The Movement to Hold AI Accountable Gains More Steam

A New York City law requires algorithms used in hiring to be “audited” for bias. It’s the first in the US—and part of a larger push toward regulation.
Stack of papers with multicolored paperclips on edges of the pages
Photograph: MirageC/Getty Images

Algorithms play a growing role in our lives, even as their flaws are becoming more apparent: A Michigan man wrongly accused of fraud had to file for bankruptcy; automated screening tools disproportionately harm people of color who want to buy a home or rent an apartment; Black Facebook users were subjected to more abuse than white users. Other automated systems have improperly rated teachers, graded students, and flagged people with dark skin more often for cheating on tests.

Now, efforts are underway to better understand how AI works and hold users accountable. New York’s City Council last month adopted a law requiring audits of algorithms used by employers in hiring or promotion. The law, the first of its kind in the nation, requires employers to bring in outsiders to assess whether an algorithm exhibits bias based on sex, race, or ethnicity. Employers also must tell job applicants who live in New York when artificial intelligence plays a role in deciding who gets hired or promoted.

In Washington, DC, members of Congress are drafting a bill that would require businesses to evaluate automated decisionmaking systems used in areas such as health care, housing, employment, or education, and report the findings to the Federal Trade Commission; three of the FTC’s five members support stronger regulation of algorithms. An AI Bill of Rights proposed last month by the White House calls for disclosing when AI makes decisions that impact a person’s civil rights, and it says AI systems should be “carefully audited” for accuracy and bias, among other things.

Elsewhere, European Union lawmakers are considering legislation requiring inspection of AI deemed high-risk and creating a public registry of high-risk systems.

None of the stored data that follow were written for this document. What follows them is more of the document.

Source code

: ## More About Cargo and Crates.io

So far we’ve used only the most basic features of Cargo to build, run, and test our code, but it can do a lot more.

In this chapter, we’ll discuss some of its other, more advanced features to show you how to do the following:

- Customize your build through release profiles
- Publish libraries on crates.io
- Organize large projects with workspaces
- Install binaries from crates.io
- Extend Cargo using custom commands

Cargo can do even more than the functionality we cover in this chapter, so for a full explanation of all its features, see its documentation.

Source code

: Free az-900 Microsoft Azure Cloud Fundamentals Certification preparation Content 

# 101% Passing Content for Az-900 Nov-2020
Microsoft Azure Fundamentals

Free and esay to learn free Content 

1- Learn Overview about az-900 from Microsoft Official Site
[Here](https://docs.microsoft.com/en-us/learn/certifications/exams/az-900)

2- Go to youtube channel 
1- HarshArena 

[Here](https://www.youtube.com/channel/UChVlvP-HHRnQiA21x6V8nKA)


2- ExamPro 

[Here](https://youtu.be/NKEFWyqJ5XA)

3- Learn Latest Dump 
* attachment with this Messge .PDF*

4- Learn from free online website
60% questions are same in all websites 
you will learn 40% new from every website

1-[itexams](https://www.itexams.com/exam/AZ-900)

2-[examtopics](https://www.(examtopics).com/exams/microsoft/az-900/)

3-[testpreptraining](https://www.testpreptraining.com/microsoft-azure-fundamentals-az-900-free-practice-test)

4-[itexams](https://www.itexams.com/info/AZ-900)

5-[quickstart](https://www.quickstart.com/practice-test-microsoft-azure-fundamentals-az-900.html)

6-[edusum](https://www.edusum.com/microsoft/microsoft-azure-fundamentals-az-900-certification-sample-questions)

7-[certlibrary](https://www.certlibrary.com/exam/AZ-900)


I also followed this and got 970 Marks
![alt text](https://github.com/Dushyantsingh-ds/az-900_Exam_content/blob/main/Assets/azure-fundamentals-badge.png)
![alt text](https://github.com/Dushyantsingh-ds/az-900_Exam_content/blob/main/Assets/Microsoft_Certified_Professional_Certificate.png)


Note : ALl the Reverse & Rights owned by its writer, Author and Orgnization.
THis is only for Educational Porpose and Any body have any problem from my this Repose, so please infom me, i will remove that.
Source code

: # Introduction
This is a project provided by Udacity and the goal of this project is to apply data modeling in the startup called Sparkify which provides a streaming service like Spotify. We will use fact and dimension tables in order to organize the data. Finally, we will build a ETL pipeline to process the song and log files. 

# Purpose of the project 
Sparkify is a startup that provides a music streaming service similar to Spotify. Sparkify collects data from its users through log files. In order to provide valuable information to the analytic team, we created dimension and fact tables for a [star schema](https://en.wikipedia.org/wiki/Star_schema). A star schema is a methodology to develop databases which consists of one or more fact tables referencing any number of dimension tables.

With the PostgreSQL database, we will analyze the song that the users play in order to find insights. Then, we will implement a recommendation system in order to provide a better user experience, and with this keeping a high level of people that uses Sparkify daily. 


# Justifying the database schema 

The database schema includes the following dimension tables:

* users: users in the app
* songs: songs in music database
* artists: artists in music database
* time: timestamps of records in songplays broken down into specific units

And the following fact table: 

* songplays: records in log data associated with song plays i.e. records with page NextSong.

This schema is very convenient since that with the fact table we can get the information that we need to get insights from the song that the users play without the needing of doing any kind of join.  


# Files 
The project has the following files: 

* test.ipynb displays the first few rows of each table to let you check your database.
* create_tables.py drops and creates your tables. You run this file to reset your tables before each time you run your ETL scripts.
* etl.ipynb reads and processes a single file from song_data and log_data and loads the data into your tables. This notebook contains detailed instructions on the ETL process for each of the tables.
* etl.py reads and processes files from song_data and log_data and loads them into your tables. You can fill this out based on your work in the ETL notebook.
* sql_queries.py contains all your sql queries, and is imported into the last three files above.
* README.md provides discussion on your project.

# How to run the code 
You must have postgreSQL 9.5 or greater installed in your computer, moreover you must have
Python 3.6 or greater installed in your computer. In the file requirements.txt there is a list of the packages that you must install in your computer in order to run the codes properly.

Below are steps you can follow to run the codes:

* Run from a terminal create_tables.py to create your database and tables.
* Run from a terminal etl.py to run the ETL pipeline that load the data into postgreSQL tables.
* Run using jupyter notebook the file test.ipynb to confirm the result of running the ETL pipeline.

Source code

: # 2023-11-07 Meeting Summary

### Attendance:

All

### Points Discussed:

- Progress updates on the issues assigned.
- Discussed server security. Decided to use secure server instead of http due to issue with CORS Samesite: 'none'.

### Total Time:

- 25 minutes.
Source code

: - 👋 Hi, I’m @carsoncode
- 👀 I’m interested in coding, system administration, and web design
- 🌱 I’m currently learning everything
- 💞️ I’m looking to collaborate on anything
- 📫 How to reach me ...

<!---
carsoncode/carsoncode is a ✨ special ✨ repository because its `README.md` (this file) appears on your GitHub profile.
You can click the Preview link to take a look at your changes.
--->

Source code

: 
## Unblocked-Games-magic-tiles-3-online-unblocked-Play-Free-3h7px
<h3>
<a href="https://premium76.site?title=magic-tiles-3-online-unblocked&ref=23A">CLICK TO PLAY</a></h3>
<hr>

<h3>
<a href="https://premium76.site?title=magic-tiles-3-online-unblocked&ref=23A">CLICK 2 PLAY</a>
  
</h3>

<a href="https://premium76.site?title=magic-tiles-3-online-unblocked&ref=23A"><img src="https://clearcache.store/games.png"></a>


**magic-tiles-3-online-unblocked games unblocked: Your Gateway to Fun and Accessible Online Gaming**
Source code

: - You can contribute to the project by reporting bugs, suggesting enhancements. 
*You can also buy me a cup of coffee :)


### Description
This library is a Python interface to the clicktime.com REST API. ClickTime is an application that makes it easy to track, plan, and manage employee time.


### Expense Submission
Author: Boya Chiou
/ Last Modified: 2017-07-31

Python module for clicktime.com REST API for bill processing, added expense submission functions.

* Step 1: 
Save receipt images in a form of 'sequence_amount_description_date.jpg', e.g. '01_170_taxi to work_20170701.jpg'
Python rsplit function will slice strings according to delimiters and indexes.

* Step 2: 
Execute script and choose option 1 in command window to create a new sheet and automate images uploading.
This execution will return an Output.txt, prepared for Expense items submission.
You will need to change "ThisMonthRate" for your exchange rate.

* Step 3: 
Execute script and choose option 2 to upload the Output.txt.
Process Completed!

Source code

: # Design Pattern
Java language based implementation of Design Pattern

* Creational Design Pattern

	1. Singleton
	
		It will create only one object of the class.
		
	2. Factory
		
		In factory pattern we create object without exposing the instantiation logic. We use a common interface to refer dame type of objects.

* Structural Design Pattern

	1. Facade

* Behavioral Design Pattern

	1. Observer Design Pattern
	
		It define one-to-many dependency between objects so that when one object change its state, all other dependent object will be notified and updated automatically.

Countries including China, Canada, Germany, and the UK have also taken steps to regulate AI in recent years.

Julia Stoyanovich, an associate professor at New York University who served on the New York City Automated Decision Systems Task Force, says she and students recently examined a hiring tool and found it assigned people different personality scores based on the software program with which they created their résumé. Other studies have found that hiring algorithms favor applicants based on where they went to school, their accent, whether they wear glasses, or whether there’s a bookshelf in the background.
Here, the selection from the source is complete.